Resensi Novel Biografi "Ayah..." Karya Irfan Hamka


Identitas Buku
Judul Buku    : Ayah . . .
Pengarang      : Irfan Hamka
Tebal Buku     : xxviii + 324 hal
Cetakan           : XIV
Penerbit           : Republika
Tahun Terbit    : 2017

Ikhtisar

Buku berjudul “Ayah..” ini berkisah tentang kenangan hidup seorang anak akan ayahnya,  seorang tokoh ulama, sastrawan dan politisi ternama . Namanya menempati di sudut hati tidak hanya masyarakat Sumatera Barat –asal kampungnya- melainkan lebih luas masyarkat Indonesia, Haji Abdul Malik Karim Amrullah, atau yang lebih dikenal dengan Buya Hamka. Beruntung penulis memiliki kebiasaan menulis di buku harian nya, sehingga kita dapat meneladani sosok Buya Hamka, seorang yang sangat lembut hati . Seorang yang tak pernah mengenal kata “dendam” dalam hidupnya, seorang yang begitu pemaaf. Seorang Pramoedya Ananta Toer memfitnahnya sebagai seorang plagiat di media yang di asuh sastrawan terkemuka berhaluan kiri itu. Namun suatu ketika, Pram justru mengirim calon menantunya yang muallaf untuk belajar islam pada Buya Hamka, dan Buya Hamka menerima nya dengan sangat wajar, seperti tak ada apa-apa.

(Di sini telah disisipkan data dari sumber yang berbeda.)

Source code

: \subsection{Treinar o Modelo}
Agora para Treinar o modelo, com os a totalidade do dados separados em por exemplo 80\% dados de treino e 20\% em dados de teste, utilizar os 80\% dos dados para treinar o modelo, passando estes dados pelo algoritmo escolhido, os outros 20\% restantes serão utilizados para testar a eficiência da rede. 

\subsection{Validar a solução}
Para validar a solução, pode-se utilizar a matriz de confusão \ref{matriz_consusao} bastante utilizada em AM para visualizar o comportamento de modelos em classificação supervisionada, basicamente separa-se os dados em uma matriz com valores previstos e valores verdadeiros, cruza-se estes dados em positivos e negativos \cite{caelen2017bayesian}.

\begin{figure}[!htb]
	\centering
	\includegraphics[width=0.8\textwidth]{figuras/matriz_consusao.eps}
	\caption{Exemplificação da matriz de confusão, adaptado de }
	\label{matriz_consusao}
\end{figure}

Yang tidak kalah menyentuh adalah kala beliau membesuk Moh Yamin dan membimbingnya bersyahadat saat sakaratul maut, lalu ikut mengantarkan jenazah nya ke kampung halaman nya di Sumatera Barat, padahan Moh Yamin telah melontarkan kebencian pada  buya selama berbulan-bulan saat sidang Konstituante yang membahas penentuan dasar negara, akibat berbeda faham dalam penentuan dasar negara tersebut. Tapi yang paling menakjubkan dari semua itu, yang paling menyentak nurani adalah ketika Buya Hamka memenuhi permintaan terakhir seseorang yang telah memenjarakan dan menyiksanya selama kurang lebih 2 tahun, atas tuduhan yang sangat tidka masuk akal. Buya Hamka menjadi imam shalat jenazah untuk orang yang pernah membuat diri dan keluarganya begitu menderita. Buya Hamka menjadi imam shalat jenazah Soekarno... Allah, terbuat dari apakah hatinya ?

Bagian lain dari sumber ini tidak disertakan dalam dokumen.